Given a collection of distinct numbers, return all possible permutations.
For example,

[1,2,3]

 have
the following permutations:

[1,2,3]

, 

[1,3,2]

, 

[2,1,3]

, 

[2,3,1]

, 

[3,1,2]

,
and 

[3,2,1]

.

方法一：逐渐生成前i个数的排列组合，然后把num[i+1]见缝插针，再组装成新的排列组合。见代码和打印结果。

public static List<List<Integer>> permute(int[] nums) {
List<List<Integer>> result = new ArrayList<>();
result.add(new ArrayList<Integer>());
for (int i = 0; i < nums.length; i++) {
List<List<Integer>> newRes = new ArrayList<>();
for (int j = 0; j <= i; j++)
for (List<Integer> k : result) {
List<Integer> list = new ArrayList<>(k);
list.add(j, nums[i]);
newRes.add(list);
}
result = newRes;
System.out.println("tmp result = "+result);
}
return result;
}

根据代码中的

System.out.println("tmp result = "+result);

nums = [0, 1, 2, 3]的打印结果：

tmp result = [[0]]

tmp result = [[1, 0], [0, 1]]

tmp result = [[2, 1, 0], [2, 0, 1], [1, 2, 0], [0, 2, 1], [1, 0, 2], [0, 1, 2]]

tmp result = [[3, 2, 1, 0], [3, 2, 0, 1], [3, 1, 2, 0], [3, 0, 2, 1], [3, 1, 0, 2], [3, 0, 1, 2], [2, 3, 1, 0], [2, 3, 0, 1], [1, 3, 2, 0], [0, 3, 2, 1], [1, 3, 0, 2], [0, 3, 1, 2], [2, 1, 3, 0], [2, 0, 3, 1], [1, 2, 3, 0], [0, 2, 3, 1], [1, 0, 3, 2], [0, 1,
3, 2], [2, 1, 0, 3], [2, 0, 1, 3], [1, 2, 0, 3], [0, 2, 1, 3], [1, 0, 2, 3], [0, 1, 2, 3]]

方法二：递归回溯.

It could be solved using modified DFS.  Each time insert one element that has not been inserted yet.

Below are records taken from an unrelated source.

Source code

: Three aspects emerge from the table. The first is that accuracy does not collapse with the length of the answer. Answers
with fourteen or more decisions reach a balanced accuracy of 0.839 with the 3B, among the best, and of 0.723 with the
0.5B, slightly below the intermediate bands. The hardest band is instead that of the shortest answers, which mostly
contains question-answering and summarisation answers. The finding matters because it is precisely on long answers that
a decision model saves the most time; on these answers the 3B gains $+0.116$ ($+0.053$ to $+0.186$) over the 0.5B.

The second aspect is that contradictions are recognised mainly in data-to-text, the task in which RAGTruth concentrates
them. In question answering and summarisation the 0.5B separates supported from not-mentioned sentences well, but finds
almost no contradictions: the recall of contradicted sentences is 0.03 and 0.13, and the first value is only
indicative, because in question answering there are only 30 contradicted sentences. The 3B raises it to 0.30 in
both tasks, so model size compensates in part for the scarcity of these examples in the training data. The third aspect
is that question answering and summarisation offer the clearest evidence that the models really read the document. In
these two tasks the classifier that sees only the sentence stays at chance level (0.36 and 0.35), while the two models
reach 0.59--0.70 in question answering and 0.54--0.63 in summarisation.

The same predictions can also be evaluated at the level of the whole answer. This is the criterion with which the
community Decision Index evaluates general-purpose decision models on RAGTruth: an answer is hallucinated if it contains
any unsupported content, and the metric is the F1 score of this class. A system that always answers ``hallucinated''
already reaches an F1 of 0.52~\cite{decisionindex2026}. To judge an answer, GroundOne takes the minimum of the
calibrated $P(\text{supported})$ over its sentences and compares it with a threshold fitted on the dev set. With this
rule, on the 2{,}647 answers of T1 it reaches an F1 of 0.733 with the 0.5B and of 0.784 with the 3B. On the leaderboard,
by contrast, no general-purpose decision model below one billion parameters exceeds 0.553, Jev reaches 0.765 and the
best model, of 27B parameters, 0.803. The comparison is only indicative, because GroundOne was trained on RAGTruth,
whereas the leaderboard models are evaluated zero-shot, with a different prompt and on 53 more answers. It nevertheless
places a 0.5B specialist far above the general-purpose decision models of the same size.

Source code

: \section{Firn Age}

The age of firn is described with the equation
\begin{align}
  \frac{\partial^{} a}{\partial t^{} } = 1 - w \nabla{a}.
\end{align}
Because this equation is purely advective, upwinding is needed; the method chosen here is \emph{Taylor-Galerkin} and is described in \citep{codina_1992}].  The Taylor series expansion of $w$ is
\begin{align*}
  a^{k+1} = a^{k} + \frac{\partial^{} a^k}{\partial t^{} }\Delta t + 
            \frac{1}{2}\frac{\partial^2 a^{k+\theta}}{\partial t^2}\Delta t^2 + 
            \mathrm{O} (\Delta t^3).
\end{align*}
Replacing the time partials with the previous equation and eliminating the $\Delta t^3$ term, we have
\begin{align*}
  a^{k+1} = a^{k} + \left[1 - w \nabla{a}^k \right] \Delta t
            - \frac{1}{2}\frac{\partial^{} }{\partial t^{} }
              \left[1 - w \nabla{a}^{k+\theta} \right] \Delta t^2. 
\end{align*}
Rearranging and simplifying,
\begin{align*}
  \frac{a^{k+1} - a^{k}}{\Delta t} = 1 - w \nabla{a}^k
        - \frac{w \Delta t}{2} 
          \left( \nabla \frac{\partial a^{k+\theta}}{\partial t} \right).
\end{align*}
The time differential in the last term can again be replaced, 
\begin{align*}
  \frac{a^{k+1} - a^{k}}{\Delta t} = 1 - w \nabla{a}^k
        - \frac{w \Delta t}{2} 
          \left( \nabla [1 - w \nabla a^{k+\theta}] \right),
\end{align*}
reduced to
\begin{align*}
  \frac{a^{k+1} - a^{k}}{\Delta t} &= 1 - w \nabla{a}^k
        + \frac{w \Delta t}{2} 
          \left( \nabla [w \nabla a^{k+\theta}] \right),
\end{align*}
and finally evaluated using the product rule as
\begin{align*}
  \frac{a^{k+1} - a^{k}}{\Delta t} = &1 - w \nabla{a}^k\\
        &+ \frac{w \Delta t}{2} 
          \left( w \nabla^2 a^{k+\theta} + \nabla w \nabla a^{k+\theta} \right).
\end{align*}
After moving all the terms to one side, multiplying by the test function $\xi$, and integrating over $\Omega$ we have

The idea it so start with empty set. Each time , one number is introduced, for each existing solution, insert this number to all possible positions. 

public static List<List<Integer>> permute2(int[] nums) {
List<List<Integer>> result = new ArrayList<>();
backtrack(result, new ArrayList<Integer>(), nums);
return result;
}

private static void backtrack(List<List<Integer>> result, List<Integer> tempList, int[] nums) {
if (tempList.size() == nums.length) {
result.add(new ArrayList<>(tempList));
} else {
for (int i = 0; i < nums.length; i++) {
if (tempList.contains(nums[i])) continue; // element already exists, skip
tempList.add(nums[i]);
backtrack(result, tempList, nums);
tempList.remove(tempList.size() - 1);
}
}
}

方法三：对数组数据不断进行交换，这个方式最快

public List<List<Integer>> permute3(int[] nums) {
List<List<Integer>> result = new ArrayList<>();
perm(result, nums, 0);
return result;
}

public void perm(List<List<Integer>> result, int[] nums, int pos) {
if(pos == nums.length) {
List<Integer> list = new ArrayList<Integer>();
for(int a:nums) list.add(a);
result.add(list);
return;
}
for(int i=pos; i<nums.length; i++) {
swap(nums, i, pos);
perm(result, nums, pos+1);
swap(nums, i, pos);
}
}

private void swap(int[] nums, int i, int j) {
int tmp = nums[i];
nums[i] = nums[j];
nums[j] = tmp;
}